The two pivot tubes (larger diameter) and single support tube (smaller, reddish). Dirty, but solid.

After that, I started cleaning. There was a lot of road and engine grime on there as well as some body filler. I used my favorite Purple Power and lots of shop towels to get one half cleaned up. As expected, I found some cancer.

Front bottom edge of wheel arch (outer side)

Same spot but from the inside.

Rear bottom edge of wheel arch (outer). Real close to the fender flare, so it may be tricky.

Same spot but from the inside.

I also found some pretty good cancer around the  reinforcing plate that holds the bonnet locating cone. I don't think the repair will be too bad, but the cancer did get into around the locating cone bracket, so I'll have to be careful if I cut that out to get it back in the correct spot. Somehow, I failed to take a picture, but it only appears to be on the passenger's side.

Here's Rimmer's picture of it. Out of context a bit.

While I did only get half of the bonnet  cleaned up (took a while to get it on the stand), I didn't notice any further damage, or at least not any cancer. There are some tears that will required fixing, but those are easy.

Two areas that were of interest: first, and I didn't get a good picture of how it all works, but the pivot tubes bolt, using plates and clamps, to the bonnet.  There is obviously a water trap between the plates and the bonnet, resulting in some pretty good pitting in that area.

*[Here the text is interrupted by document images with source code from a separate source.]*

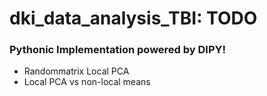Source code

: # dki_data_analysis_TBI: TODO
### Pythonic Implementation powered by DIPY!

- Randommatrix Local PCA
- Local PCA vs non-local means
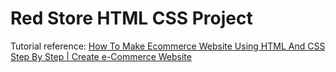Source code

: <h1>Red Store HTML CSS Project</h1>
<p> Tutorial reference: <a href="https://www.youtube.com/watch?v=yQimoqo0-7g">How To Make Ecommerce Website Using HTML And CSS Step By Step | Create e-Commerce Website</a>
</p>
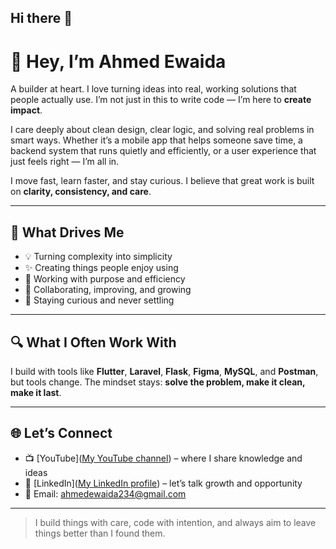 ## Hi there 👋

# 👋 Hey, I’m Ahmed Ewaida

A builder at heart. I love turning ideas into real, working solutions that people actually use. I’m not just in this to write code — I’m here to **create impact**.

I care deeply about clean design, clear logic, and solving real problems in smart ways. Whether it’s a mobile app that helps someone save time, a backend system that runs quietly and efficiently, or a user experience that just feels right — I’m all in.

I move fast, learn faster, and stay curious. I believe that great work is built on **clarity, consistency, and care**.

---

## 💬 What Drives Me

- 💡 Turning complexity into simplicity  
- ✨ Creating things people enjoy using  
- 🎯 Working with purpose and efficiency  
- 🤝 Collaborating, improving, and growing  
- 🧠 Staying curious and never settling

---

## 🔍 What I Often Work With

I build with tools like **Flutter**, **Laravel**, **Flask**, **Figma**, **MySQL**, and **Postman**, but tools change. The mindset stays: **solve the problem, make it clean, make it last**.

---

## 🌐 Let’s Connect

- 📺 [YouTube]([My YouTube channel](https://www.youtube.com/@ahmedewaida)) – where I share knowledge and ideas  
- 💼 [LinkedIn]([My LinkedIn profile](https://www.linkedin.com/in/ahmed-ewaida-182140255?utm_source=share&utm_campaign=share_via&utm_content=profile&utm_medium=android_app)) – let’s talk growth and opportunity   
- 📧 Email: ahmedewaida234@gmail.com

---

> I build things with care, code with intention, and always aim to leave things better than I found them.
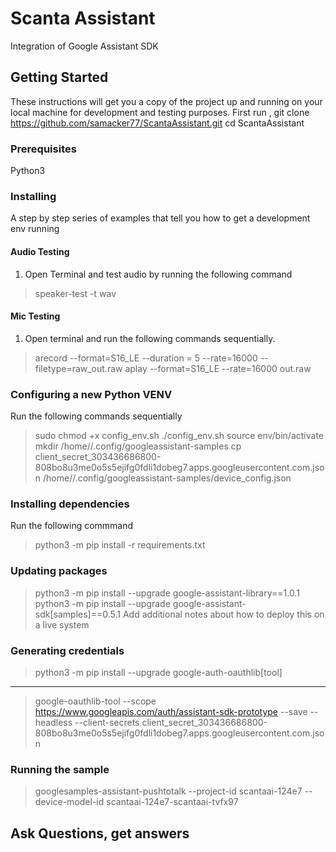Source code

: # Scanta Assistant
Integration of Google Assistant SDK
## Getting Started

These instructions will get you a copy of the project up and running on your local machine for development and testing purposes.
First run , git clone https://github.com/samacker77/ScantaAssistant.git
cd ScantaAssistant
### Prerequisites

Python3

### Installing

A step by step series of examples that tell you how to get a development env running

#### Audio Testing
1. Open Terminal and test audio by running the following command
> speaker-test -t wav

#### Mic Testing
1. Open terminal and run the following commands sequentially.
> arecord --format=S16_LE --duration = 5 --rate=16000 --filetype=raw_out.raw
> aplay --format=S16_LE --rate=16000 out.raw





### Configuring a new Python VENV
Run the following commands sequentially
 > sudo chmod +x config_env.sh
 > ./config_env.sh
 > source env/bin/activate
 > mkdir /home/<username>/.config/googleassistant-samples
 > cp client_secret_303436686800-808bo8u3me0o5s5ejifg0fdli1dobeg7.apps.googleusercontent.com.json /home/<username>/.config/googleassistant-samples/device_config.json
  
### Installing dependencies
Run the following commmand

> python3 -m pip install -r requirements.txt

### Updating packages
> python3 -m pip install --upgrade google-assistant-library==1.0.1
> python3 -m pip install --upgrade google-assistant-sdk[samples]==0.5.1
Add additional notes about how to deploy this on a live system

### Generating credentials
> python3 -m pip install --upgrade google-auth-oauthlib[tool]

---
> google-oauthlib-tool --scope https://www.googleapis.com/auth/assistant-sdk-prototype --save --headless --client-secrets client_secret_303436686800-808bo8u3me0o5s5ejifg0fdli1dobeg7.apps.googleusercontent.com.json

### Running the sample
> googlesamples-assistant-pushtotalk --project-id scantaai-124e7 --device-model-id scantaai-124e7-scantaai-tvfx97


## Ask Questions, get answers

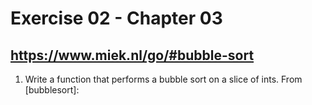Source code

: # Exercise 02 - Chapter 03

## https://www.miek.nl/go/#bubble-sort

1. Write a function that performs a bubble sort on a slice of ints. From [bubblesort]:
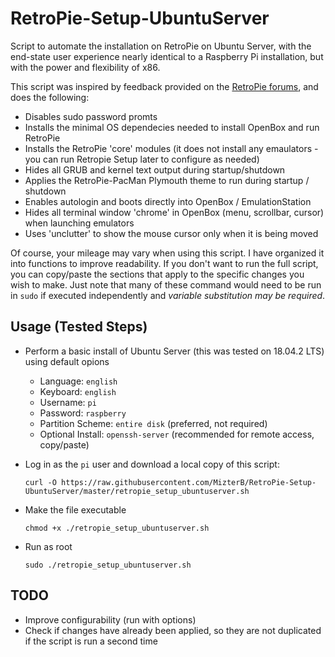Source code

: # RetroPie-Setup-UbuntuServer
Script to automate the installation on RetroPie on Ubuntu Server, with the end-state user experience nearly identical to a Raspberry Pi installation, but with the power and flexibility of x86.

This script was inspired by feedback provided on the [RetroPie forums](https://retropie.org.uk/forum/topic/18810/retropie-installation-on-ubuntu-server-x64-18-04-1), and does the following:
- Disables sudo password promts
- Installs the minimal OS dependecies needed to install OpenBox and run RetroPie
- Installs the RetroPie 'core' modules (it does not install any emaulators - you can run Retropie Setup later to configure as needed)
- Hides all GRUB and kernel text output during startup/shutdown
- Applies the RetroPie-PacMan Plymouth theme to run during startup / shutdown
- Enables autologin and boots directly into OpenBox / EmulationStation
- Hides all terminal window 'chrome' in OpenBox (menu, scrollbar, cursor) when launching emulators
- Uses 'unclutter' to show the mouse cursor only when it is being moved

Of course, your mileage may vary when using this script.  I have organized it into functions to improve readability.  If you don't want to run the full script, you can copy/paste the sections that apply to the specific changes you wish to make.  Just note that many of these command would need to be run in `sudo` if executed independently and *variable substitution may be required*.

## Usage (Tested Steps)
- Perform a basic install of Ubuntu Server (this was tested on 18.04.2 LTS) using default opions
  - Language: `english`
  - Keyboard: `english`
  - Username: `pi` 
  - Password: `raspberry`
  - Partition Scheme: `entire disk` (preferred, not required)
  - Optional Install: `openssh-server` (recommended for remote access, copy/paste)

- Log in as the `pi` user and download a local copy of this script:
  
  `curl -O https://raw.githubusercontent.com/MizterB/RetroPie-Setup-UbuntuServer/master/retropie_setup_ubuntuserver.sh`

- Make the file executable
  
  `chmod +x ./retropie_setup_ubuntuserver.sh`

- Run as root
  
  `sudo ./retropie_setup_ubuntuserver.sh`

## TODO
- Improve configurability (run with options)
- Check if changes have already been applied, so they are not duplicated if the script is run a second time
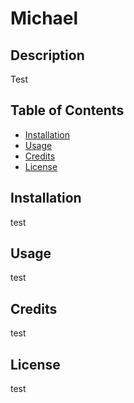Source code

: # Michael

## Description
Test

## Table of Contents
* [Installation](#installation)
* [Usage](#usage)
* [Credits](#credits)
* [License](#license)

## Installation
test

## Usage
test

## Credits
test

## License
test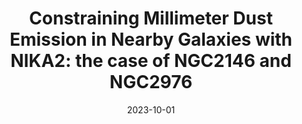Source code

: ---
title: "Constraining Millimeter Dust Emission in Nearby Galaxies with NIKA2: the case of NGC2146 and NGC2976"
collection: "publications"
category: "co_procs"
permalink: /publications/2023arXiv231003428E
link: https://ui.adsabs.harvard.edu/abs/2023arXiv231003428E/abstract
date: 2023-10-01
venue: "arXiv e-prints"
citation: "Ejlali, G., Adam, R., Ade, P., et al. (2023), arXiv e-prints, arXiv:2310.03428."
---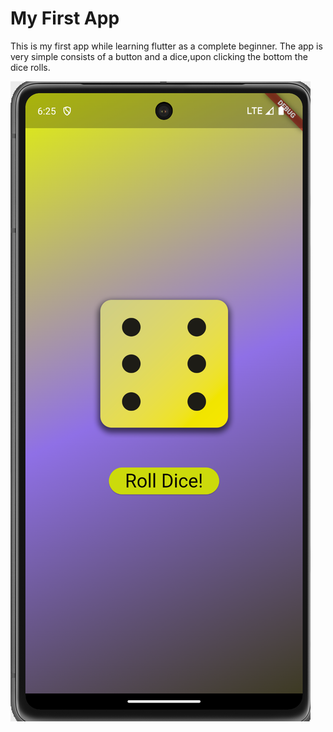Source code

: # My First App

This is my first app while learning flutter as a complete beginner. The app is very simple consists of a button and a dice,upon clicking the bottom the dice rolls.

![App Preview](App_preview.png)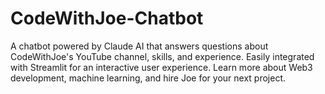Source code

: # CodeWithJoe-Chatbot
A chatbot powered by Claude AI that answers questions about CodeWithJoe's YouTube channel, skills, and experience. Easily integrated with Streamlit for an interactive user experience. Learn more about Web3 development, machine learning, and hire Joe for your next project.
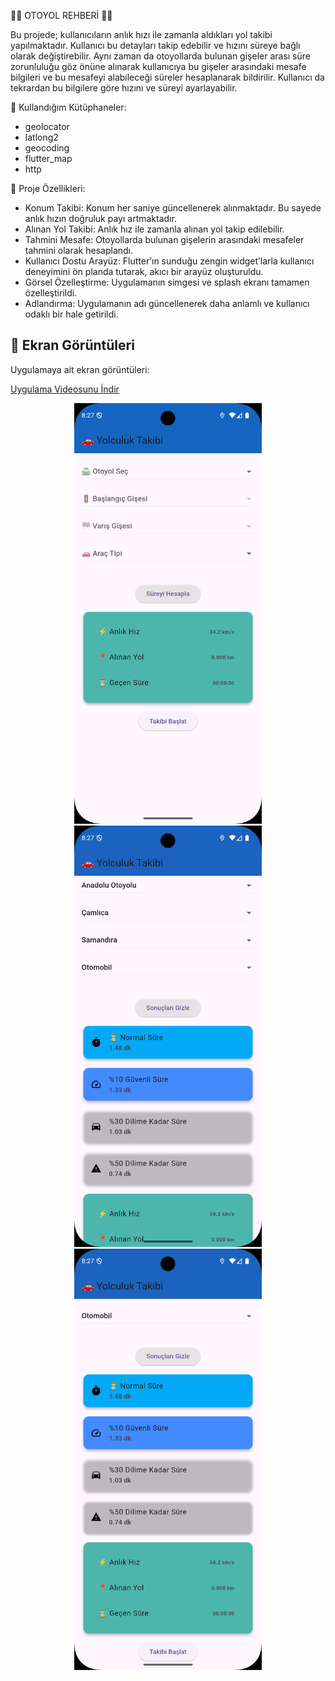 🌟📝 OTOYOL REHBERİ 🌟📝
 
 Bu projede; kullanıcıların anlık hızı ile zamanla aldıkları yol takibi yapılmaktadır. Kullanıcı bu detayları takip edebilir ve hızını süreye bağlı olarak değiştirebilir. Aynı zaman da  otoyollarda bulunan gişeler arası süre zorunluluğu göz önüne alınarak kullanıcıya bu gişeler arasındaki mesafe bilgileri ve bu mesafeyi alabileceği süreler hesaplanarak bildirilir. Kullanıcı da tekrardan bu bilgilere göre hızını ve süreyi ayarlayabilir.  
 
 📌 Kullandığım Kütüphaneler:

* geolocator
* latlong2
* geocoding
* flutter_map
* http
  

📌 Proje Özellikleri:
* Konum Takibi: Konum her saniye güncellenerek alınmaktadır. Bu sayede anlık hızın doğruluk payı artmaktadır.
* Alınan Yol Takibi: Anlık hız ile zamanla alınan yol takip edilebilir.
* Tahmini Mesafe: Otoyollarda bulunan gişelerin arasındaki mesafeler tahmini olarak hesaplandı.
* Kullanıcı Dostu Arayüz: Flutter’ın sunduğu zengin widget’larla kullanıcı deneyimini ön planda tutarak, akıcı bir arayüz oluşturuldu.
* Görsel Özelleştirme: Uygulamanın simgesi ve splash ekranı tamamen özelleştirildi. 
* Adlandırma: Uygulamanın adı güncellenerek daha anlamlı ve kullanıcı odaklı bir hale getirildi. 
  

## 📸 Ekran Görüntüleri
Uygulamaya ait ekran görüntüleri:

[Uygulama Videosunu İndir](https://github.com/Ahmetyilmazz/Otoyol-Rehberi/blob/cd5e91b9b289e7f641a87a3948f7cc3607df81d2/Otoyol%20Rehberim.mp4)


<div align="center">
  <img src="https://github.com/Ahmetyilmazz/Otoyol-Rehberi/blob/cd5e91b9b289e7f641a87a3948f7cc3607df81d2/1.png" width="300"/>
  <img src="https://github.com/Ahmetyilmazz/Otoyol-Rehberi/blob/cd5e91b9b289e7f641a87a3948f7cc3607df81d2/2.png" width="300"/>
  <img src="https://github.com/Ahmetyilmazz/Otoyol-Rehberi/blob/cd5e91b9b289e7f641a87a3948f7cc3607df81d2/3.png" width="300"/>
</div>

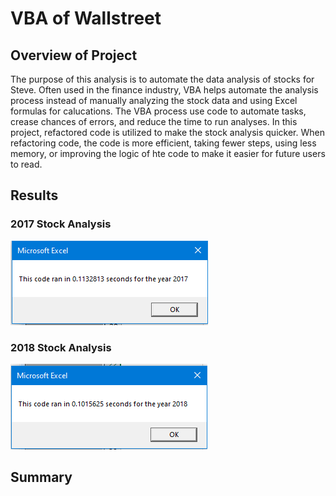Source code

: # VBA of Wallstreet

## Overview of Project
The purpose of this analysis is to automate the data analysis of stocks for Steve. Often used in the finance industry, VBA helps automate the analysis process instead of manually analyzing the stock data and using Excel formulas for calucations. The VBA process use code to automate tasks, crease chances of errors, and reduce the time to run analyses. In this project, refactored code is utilized to make the stock analysis quicker. When refactoring code, the code is more efficient, taking fewer steps, using less memory, or improving the logic of hte code to make it easier for future users to read. 

## Results

### 2017 Stock Analysis


![](Resources/VBA_Challenge_2017.PNG)

### 2018 Stock Analysis


![](Resources/VBA_Challenge_2018.PNG)

## Summary




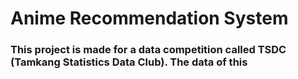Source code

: # Anime Recommendation System
### This project is made for a data competition called TSDC (Tamkang Statistics Data Club). The data of this 
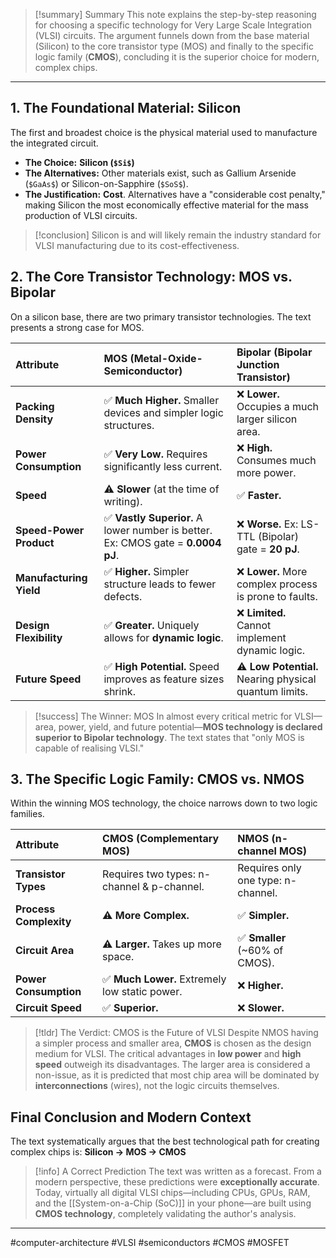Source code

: > [!summary] Summary
> This note explains the step-by-step reasoning for choosing a specific technology for Very Large Scale Integration (VLSI) circuits. The argument funnels down from the base material (Silicon) to the core transistor type (MOS) and finally to the specific logic family (**CMOS**), concluding it is the superior choice for modern, complex chips.

---

## 1. The Foundational Material: Silicon

The first and broadest choice is the physical material used to manufacture the integrated circuit.

- **The Choice:** **Silicon (`$Si$`)**
- **The Alternatives:** Other materials exist, such as Gallium Arsenide (`$GaAs$`) or Silicon-on-Sapphire (`$SoS$`).
- **The Justification:** **Cost**. Alternatives have a "considerable cost penalty," making Silicon the most economically effective material for the mass production of VLSI circuits.

> [!conclusion]
> Silicon is and will likely remain the industry standard for VLSI manufacturing due to its cost-effectiveness.

## 2. The Core Transistor Technology: MOS vs. Bipolar

On a silicon base, there are two primary transistor technologies. The text presents a strong case for MOS.

| Attribute | MOS (Metal-Oxide-Semiconductor) | Bipolar (Bipolar Junction Transistor) |
| :--- | :--- | :--- |
| **Packing Density** | ✅ **Much Higher.** Smaller devices and simpler logic structures. | ❌ **Lower.** Occupies a much larger silicon area. |
| **Power Consumption** | ✅ **Very Low.** Requires significantly less current. | ❌ **High.** Consumes much more power. |
| **Speed** | ⚠️ **Slower** (at the time of writing). | ✅ **Faster.** |
| **Speed-Power Product** | ✅ **Vastly Superior.** A lower number is better. Ex: CMOS gate = **0.0004 pJ**. | ❌ **Worse.** Ex: LS-TTL (Bipolar) gate = **20 pJ**. |
| **Manufacturing Yield**| ✅ **Higher.** Simpler structure leads to fewer defects. | ❌ **Lower.** More complex process is prone to faults. |
| **Design Flexibility**| ✅ **Greater.** Uniquely allows for **dynamic logic**. | ❌ **Limited.** Cannot implement dynamic logic. |
| **Future Speed** | ✅ **High Potential.** Speed improves as feature sizes shrink. | ⚠️ **Low Potential.** Nearing physical quantum limits. |

> [!success] The Winner: MOS
> In almost every critical metric for VLSI—area, power, yield, and future potential—**MOS technology is declared superior to Bipolar technology**. The text states that "only MOS is capable of realising VLSI."

## 3. The Specific Logic Family: CMOS vs. NMOS

Within the winning MOS technology, the choice narrows down to two logic families.

| Attribute | CMOS (Complementary MOS) | NMOS (n-channel MOS) |
| :--- | :--- | :--- |
| **Transistor Types** | Requires two types: n-channel & p-channel. | Requires only one type: n-channel. |
| **Process Complexity**| ⚠️ **More Complex.** | ✅ **Simpler.** |
| **Circuit Area** | ⚠️ **Larger.** Takes up more space. | ✅ **Smaller** (~60% of CMOS). |
| **Power Consumption**| ✅ **Much Lower.** Extremely low static power. | ❌ **Higher.** |
| **Circuit Speed** | ✅ **Superior.** | ❌ **Slower.** |

> [!tldr] The Verdict: CMOS is the Future of VLSI
> Despite NMOS having a simpler process and smaller area, **CMOS** is chosen as the design medium for VLSI. The critical advantages in **low power** and **high speed** outweigh its disadvantages. The larger area is considered a non-issue, as it is predicted that most chip area will be dominated by **interconnections** (wires), not the logic circuits themselves.

## Final Conclusion and Modern Context

The text systematically argues that the best technological path for creating complex chips is:
**Silicon → MOS → CMOS**

> [!info] A Correct Prediction
> The text was written as a forecast. From a modern perspective, these predictions were **exceptionally accurate**. Today, virtually all digital VLSI chips—including CPUs, GPUs, RAM, and the [[System-on-a-Chip (SoC)]] in your phone—are built using **CMOS technology**, completely validating the author's analysis.

---
#computer-architecture #VLSI #semiconductors #CMOS #MOSFET
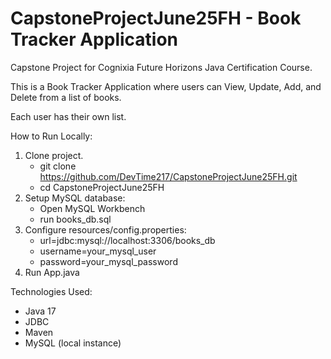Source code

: # CapstoneProjectJune25FH - Book Tracker Application

Capstone Project for Cognixia Future Horizons Java Certification Course.

This is a Book Tracker Application where users can View, Update, Add, and Delete from a list of books.

Each user has their own list.

How to Run Locally:
1. Clone project.
   * git clone https://github.com/DevTime217/CapstoneProjectJune25FH.git
   * cd CapstoneProjectJune25FH
3. Setup MySQL database:
   * Open MySQL Workbench
   * run books_db.sql
4. Configure resources/config.properties:
   * url=jdbc:mysql://localhost:3306/books_db
   * username=your_mysql_user
   * password=your_mysql_password
5. Run App.java

Technologies Used:
* Java 17
* JDBC
* Maven
* MySQL (local instance)

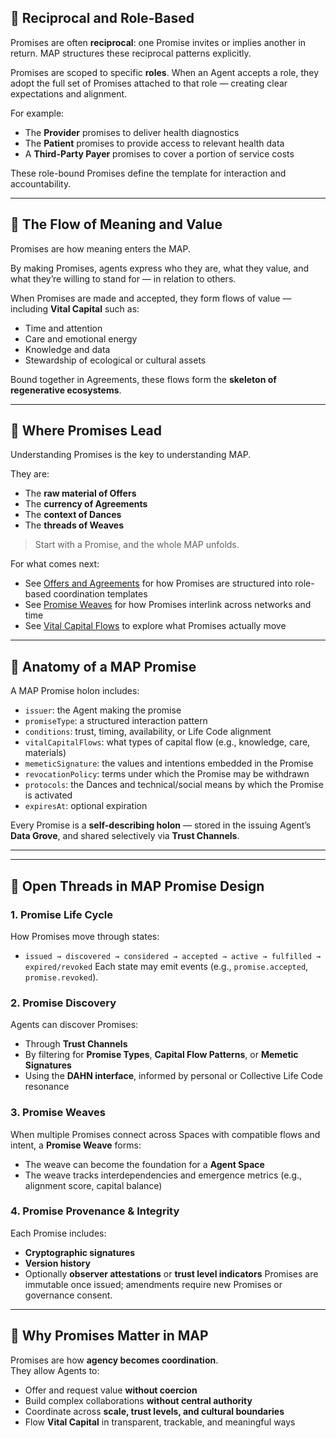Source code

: ## 🔄 Reciprocal and Role-Based

Promises are often **reciprocal**: one Promise invites or implies another in return. MAP structures these reciprocal patterns explicitly.

Promises are scoped to specific **roles**. When an Agent accepts a role, they adopt the full set of Promises attached to that role — creating clear expectations and alignment.

For example:

- The **Provider** promises to deliver health diagnostics
- The **Patient** promises to provide access to relevant health data
- A **Third-Party Payer** promises to cover a portion of service costs

These role-bound Promises define the template for interaction and accountability.

---

## 🌊 The Flow of Meaning and Value

Promises are how meaning enters the MAP.

By making Promises, agents express who they are, what they value, and what they’re willing to stand for — in relation to others.

When Promises are made and accepted, they form flows of value — including **Vital Capital** such as:

- Time and attention
- Care and emotional energy
- Knowledge and data
- Stewardship of ecological or cultural assets

Bound together in Agreements, these flows form the **skeleton of regenerative ecosystems**.

---



## 🧬 Where Promises Lead

Understanding Promises is the key to understanding MAP.

They are:

- The **raw material of Offers**
- The **currency of Agreements**
- The **context of Dances**
- The **threads of Weaves**

> Start with a Promise, and the whole MAP unfolds.

For what comes next:
- See [Offers and Agreements](offers-and-agreements.md) for how Promises are structured into role-based coordination templates
- See [Promise Weaves](promise-weaves.md) for how Promises interlink across networks and time
- See [Vital Capital Flows](vital-capital-flows.md) to explore what Promises actually move
---

## 📄 Anatomy of a MAP Promise

A MAP Promise holon includes:

- `issuer`: the Agent making the promise
- `promiseType`: a structured interaction pattern
- `conditions`: trust, timing, availability, or Life Code alignment
- `vitalCapitalFlows`: what types of capital flow (e.g., knowledge, care, materials)
- `memeticSignature`: the values and intentions embedded in the Promise
- `revocationPolicy`: terms under which the Promise may be withdrawn
- `protocols`: the Dances and technical/social means by which the Promise is activated
- `expiresAt`: optional expiration

Every Promise is a **self-describing holon** — stored in the issuing Agent’s **Data Grove**, and shared selectively via **Trust Channels**.

---

---

## 🔄 Open Threads in MAP Promise Design

### 1. **Promise Life Cycle**
How Promises move through states:
- `issued → discovered → considered → accepted → active → fulfilled → expired/revoked`
  Each state may emit events (e.g., `promise.accepted`, `promise.revoked`).

### 2. **Promise Discovery**
Agents can discover Promises:
- Through **Trust Channels**
- By filtering for **Promise Types**, **Capital Flow Patterns**, or **Memetic Signatures**
- Using the **DAHN interface**, informed by personal or Collective Life Code resonance

### 3. **Promise Weaves**
When multiple Promises connect across Spaces with compatible flows and intent, a **Promise Weave** forms:
- The weave can become the foundation for a **Agent Space**
- The weave tracks interdependencies and emergence metrics (e.g., alignment score, capital balance)

### 4. **Promise Provenance & Integrity**
Each Promise includes:
- **Cryptographic signatures**
- **Version history**
- Optionally **observer attestations** or **trust level indicators**
  Promises are immutable once issued; amendments require new Promises or governance consent.

---

## 🧿 Why Promises Matter in MAP

Promises are how **agency becomes coordination**.  
They allow Agents to:
- Offer and request value **without coercion**
- Build complex collaborations **without central authority**
- Coordinate across **scale, trust levels, and cultural boundaries**
- Flow **Vital Capital** in transparent, trackable, and meaningful ways

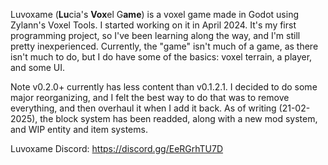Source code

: Luvoxame (**Lu**cia's **Vox**el G**ame**) is a voxel game made in Godot using Zylann's Voxel Tools.
I started working on it in April 2024.
It's my first programming project, so I've been learning along the way, and I'm still pretty inexperienced.
Currently, the "game" isn't much of a game, as there isn't much to do, but I do have some of the basics: voxel terrain, a player, and some UI.

Note v0.2.0+ currently has less content than v0.1.2.1. I decided to do some major reorganizing, and I felt the best way to do that was to remove everything,
and then overhaul it when I add it back. As of writing (21-02-2025), the block system has been readded, along with a new mod system, and WIP entity and item systems.

Luvoxame Discord: https://discord.gg/EeRGrhTU7D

I didn't poke at it, but it may have to get replaced.

Where the plate sits.

Second, the support bracket that goes between the top of the bonnet and the wheel arch had come detached at some point. It wasn't rusted out or anything, so either years of stress due to the car bouncing down the road or maybe just bad factory spot welds was the cause. Moving the bracket to the spot where it will be spot welded again tends to bring "in" the side of the bonnet near the latch, so hopefully this doesn't mess with all of my fitment work! Hard to explain, but I'll try to show you later.


Half clean. The support bracket that I mentioned is circled (left).

Otherwise, that was about it. I took the paint stripping wheel to other areas that were a concern for pitting (you may see strips of bare metal above), but they all cleaned up fine.

Next visit I'll continue with cleaning and maybe move into some repair. Cheers!